Here are a few “vampires” from America and elsewhere, the real lives behind our modern legends.
Peter Plogojowitz: This Serbian villager and accused bloodsucker was exhumed and staked through the heart a few weeks after his death in 1725. In his book, “Vampires, Burial, and Death,” folklorist Paul Barber treats Plogojowitz as the quintessential European vampire, because his exhumation closely follows the broader pattern of the superstition. Plogojowitz was the first in his village to die of a sickness, and subsequent local deaths were blamed on his late-night predations. A rather gruesome-sounding autopsy revealed what were considered the tell-tale signs of vampirism:
“I did not detect the slightest odor that is otherwise characteristic of the dead, and the body…was completely fresh,” one witness wrote. “The hair and beard… had grown on him; the old skin, which was somewhat whitish, had peeled away, and a new fresh one had emerged under it … Not without astonishment, I saw some fresh blood in his mouth.”
Arnold Paole: In the early 18th century, this rural Serbian broke his neck after a fall from a hay wagon. Like many others before him, he was accused of posthumous vampirism and exhumed after a series of deaths in his village; many of his supposed victims were dug up as well. Austrian military authorities in control of the region investigated the deaths, and their published account was widely circulated. Paole’s case is thus credited with spreading the vampire superstition to Western Europe, where it took hold before reaching the New World.
Nellie Vaughn: Just 19 years old, she was buried in 1889 in West Greenwich, Rhode Island. Today this so-called vampire is almost as famous as Mercy Brown, whose exhumation was covered by international newspapers. Vaughn’s cemetery has frequently been visited, vandalized and her headstone broken. But in his book, “Food for the Dead,” folklorist and vampire scholar Michael Bell presents evidence suggesting that Vaughn’s is a case of mistaken identity, and that her contemporaries never accused or exhumed her. The superstition probably arose in the last half century or so, and may be a result of confusion with Mercy (who died nearby at a similar date and age) and the admittedly creepy epitaph on Vaughn’s tombstone: “I Am Waiting and Watching For You.”

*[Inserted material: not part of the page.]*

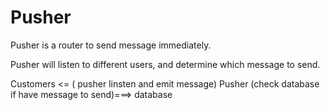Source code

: # Pusher

Pusher is a router to send message immediately.

Pusher will listen to different users, and determine which message to send.

Customers <= ( pusher linsten and emit message) Pusher (check database if have message to send)===> database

Frederick Ransom: A Dartmouth College student from a well-respected family in South Woodstock, Vermont, he died of tuberculosis in 1817 and is an example of an educated person ensnared in a vampire panic usually associated with misinformed farmers. Ransom’s father had his body exhumed in the hopes of saving the rest of his family: his heart was burned in a blacksmith’s forge. “However, it did not prove a remedy, for mother, sister, and two brothers died afterward,” Ransom’s surviving brother Daniel later wrote. “It has been related to me that there was a tendency in our family to consumption, and that I…would die with it before I was thirty.” Happily, when Daniel Ransom wrote these words he was more than 80 years old.
Bristoe Congdon’s child: A “black” man named Bristoe Congdon and several of his children died of tuberculosis in Rhode Island in the 1800s. “The body of one of the children was exhumed,” one source wrote, “and the vital parts were burned in obedience to the dicta of this shallow and disgusting superstition.” Though it’s not entirely clear whether Congdon was African-American or American Indian, the case was the first that folklorist Michael Bell has found suggesting that the vampire tradition crossed racial lines.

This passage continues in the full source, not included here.